• _WORK INSTRUCTION_:
From first line to last, print the records exactly, but leave out the pictures.
"""
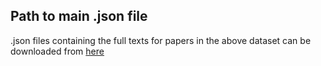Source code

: ## Path to main .json file
.json files containing the full texts for papers in the above dataset can be downloaded from [here](https://bit.ly/3fzhlhD)
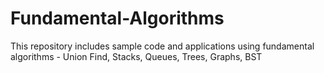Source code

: # Fundamental-Algorithms
This repository includes sample code and applications using fundamental algorithms - Union Find, Stacks, Queues, Trees, Graphs, BST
"""
• _WORKED SOLUTION_:
Source code

: ## Path to main .json file
.json files containing the full texts for papers in the above dataset can be downloaded from [here](https://bit.ly/3fzhlhD)
Source code

: # Fundamental-Algorithms
This repository includes sample code and applications using fundamental algorithms - Union Find, Stacks, Queues, Trees, Graphs, BST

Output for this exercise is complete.